Your instructions:
Go through the records and tally the lines that include the word "server". The answer is that total alone.

Source data:
==============================

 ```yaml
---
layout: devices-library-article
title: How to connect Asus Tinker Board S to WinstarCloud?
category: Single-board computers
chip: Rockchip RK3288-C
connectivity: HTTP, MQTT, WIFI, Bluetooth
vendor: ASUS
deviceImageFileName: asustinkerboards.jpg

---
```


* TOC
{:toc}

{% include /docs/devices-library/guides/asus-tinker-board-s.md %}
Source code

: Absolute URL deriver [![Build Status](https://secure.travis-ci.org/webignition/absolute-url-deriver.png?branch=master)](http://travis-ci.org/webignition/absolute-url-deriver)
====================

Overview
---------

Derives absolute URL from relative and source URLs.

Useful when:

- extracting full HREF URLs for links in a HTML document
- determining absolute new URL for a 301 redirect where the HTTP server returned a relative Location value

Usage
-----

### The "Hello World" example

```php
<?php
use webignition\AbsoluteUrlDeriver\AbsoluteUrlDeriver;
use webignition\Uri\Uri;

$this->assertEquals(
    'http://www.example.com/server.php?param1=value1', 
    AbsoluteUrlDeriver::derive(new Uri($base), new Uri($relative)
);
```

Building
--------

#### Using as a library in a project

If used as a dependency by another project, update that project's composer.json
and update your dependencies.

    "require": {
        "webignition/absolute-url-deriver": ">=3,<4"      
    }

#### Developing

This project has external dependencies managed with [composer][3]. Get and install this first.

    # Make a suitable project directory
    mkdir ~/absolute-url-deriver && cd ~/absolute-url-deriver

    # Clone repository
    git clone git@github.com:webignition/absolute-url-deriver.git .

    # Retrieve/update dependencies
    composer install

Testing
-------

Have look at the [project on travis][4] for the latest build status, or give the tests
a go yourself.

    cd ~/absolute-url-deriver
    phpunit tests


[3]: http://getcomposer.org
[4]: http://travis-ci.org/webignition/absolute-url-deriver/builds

==============================

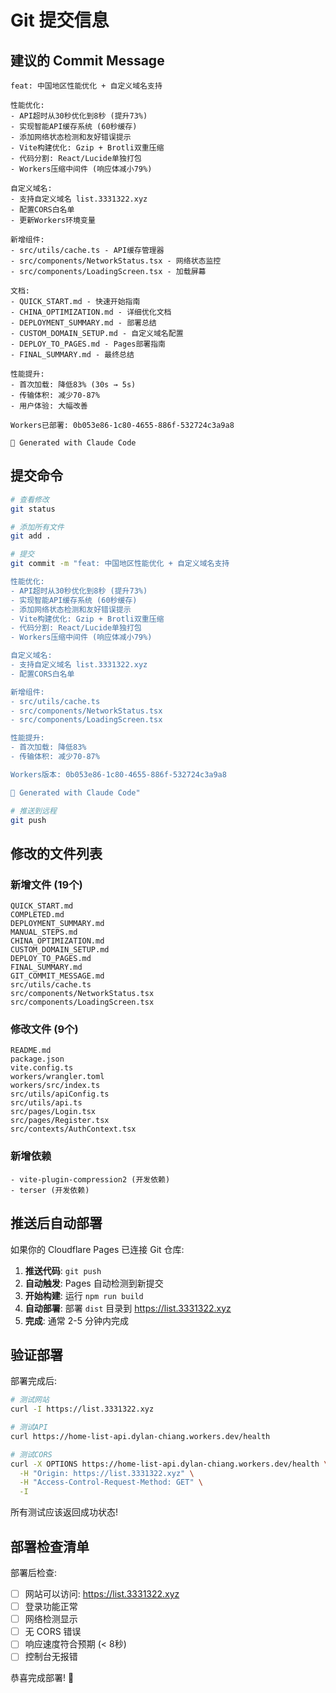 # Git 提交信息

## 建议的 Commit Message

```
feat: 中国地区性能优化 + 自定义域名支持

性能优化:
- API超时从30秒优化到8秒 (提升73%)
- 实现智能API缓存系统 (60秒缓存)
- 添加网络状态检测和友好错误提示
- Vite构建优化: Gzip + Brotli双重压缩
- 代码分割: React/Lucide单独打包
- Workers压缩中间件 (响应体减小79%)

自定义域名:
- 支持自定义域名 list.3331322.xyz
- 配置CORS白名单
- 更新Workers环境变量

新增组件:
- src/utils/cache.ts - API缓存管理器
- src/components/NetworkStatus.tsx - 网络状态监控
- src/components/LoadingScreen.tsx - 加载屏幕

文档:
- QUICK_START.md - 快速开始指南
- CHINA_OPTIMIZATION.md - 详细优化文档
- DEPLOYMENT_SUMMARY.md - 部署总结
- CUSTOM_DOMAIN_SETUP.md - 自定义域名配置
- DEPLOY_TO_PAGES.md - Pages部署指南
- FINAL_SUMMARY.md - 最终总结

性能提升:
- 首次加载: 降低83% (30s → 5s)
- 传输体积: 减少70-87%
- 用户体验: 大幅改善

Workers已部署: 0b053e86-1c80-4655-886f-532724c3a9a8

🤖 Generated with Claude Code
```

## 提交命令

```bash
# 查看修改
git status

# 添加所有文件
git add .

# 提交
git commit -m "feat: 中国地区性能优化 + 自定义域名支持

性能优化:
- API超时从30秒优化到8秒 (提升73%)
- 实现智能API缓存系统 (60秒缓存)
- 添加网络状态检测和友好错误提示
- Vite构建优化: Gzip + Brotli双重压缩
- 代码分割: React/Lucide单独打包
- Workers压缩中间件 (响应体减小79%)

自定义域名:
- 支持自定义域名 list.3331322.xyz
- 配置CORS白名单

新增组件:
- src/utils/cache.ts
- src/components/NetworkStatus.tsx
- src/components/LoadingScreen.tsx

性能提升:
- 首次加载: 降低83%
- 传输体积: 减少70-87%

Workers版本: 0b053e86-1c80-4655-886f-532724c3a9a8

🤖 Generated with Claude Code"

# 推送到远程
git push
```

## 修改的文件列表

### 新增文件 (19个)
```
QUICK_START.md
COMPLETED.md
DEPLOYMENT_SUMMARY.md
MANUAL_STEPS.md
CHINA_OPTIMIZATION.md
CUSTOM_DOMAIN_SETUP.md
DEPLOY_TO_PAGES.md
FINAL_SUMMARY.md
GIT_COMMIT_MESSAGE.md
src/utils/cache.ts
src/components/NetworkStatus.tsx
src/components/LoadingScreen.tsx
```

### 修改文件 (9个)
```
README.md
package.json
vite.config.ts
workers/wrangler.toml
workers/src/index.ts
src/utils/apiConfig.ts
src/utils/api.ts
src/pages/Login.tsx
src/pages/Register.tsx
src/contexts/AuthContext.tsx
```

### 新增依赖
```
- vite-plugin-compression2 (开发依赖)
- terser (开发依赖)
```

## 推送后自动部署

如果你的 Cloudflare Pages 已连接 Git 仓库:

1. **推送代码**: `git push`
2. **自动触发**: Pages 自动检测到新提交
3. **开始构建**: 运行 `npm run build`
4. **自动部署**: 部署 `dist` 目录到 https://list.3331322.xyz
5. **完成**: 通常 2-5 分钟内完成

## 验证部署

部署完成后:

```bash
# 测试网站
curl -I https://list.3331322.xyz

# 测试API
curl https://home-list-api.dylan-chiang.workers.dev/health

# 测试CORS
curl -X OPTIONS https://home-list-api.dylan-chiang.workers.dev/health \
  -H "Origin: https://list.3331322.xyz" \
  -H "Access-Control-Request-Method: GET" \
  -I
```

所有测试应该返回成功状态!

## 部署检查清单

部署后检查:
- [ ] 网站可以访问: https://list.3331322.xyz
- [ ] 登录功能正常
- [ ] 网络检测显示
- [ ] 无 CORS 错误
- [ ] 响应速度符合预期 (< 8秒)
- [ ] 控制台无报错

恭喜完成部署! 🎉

==============================

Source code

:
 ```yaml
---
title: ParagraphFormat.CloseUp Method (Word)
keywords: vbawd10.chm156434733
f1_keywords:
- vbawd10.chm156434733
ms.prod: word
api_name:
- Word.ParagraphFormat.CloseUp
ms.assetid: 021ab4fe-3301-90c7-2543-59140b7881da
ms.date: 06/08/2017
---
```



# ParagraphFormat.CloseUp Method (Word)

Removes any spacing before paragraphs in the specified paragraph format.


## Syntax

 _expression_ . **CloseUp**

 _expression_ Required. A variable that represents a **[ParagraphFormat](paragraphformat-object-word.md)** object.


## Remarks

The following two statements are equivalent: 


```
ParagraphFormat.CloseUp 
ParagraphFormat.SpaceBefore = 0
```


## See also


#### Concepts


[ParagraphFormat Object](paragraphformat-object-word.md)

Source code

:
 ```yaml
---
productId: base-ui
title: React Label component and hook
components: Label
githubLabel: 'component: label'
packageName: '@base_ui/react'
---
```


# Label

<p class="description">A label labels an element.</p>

==============================

Expected answer:
2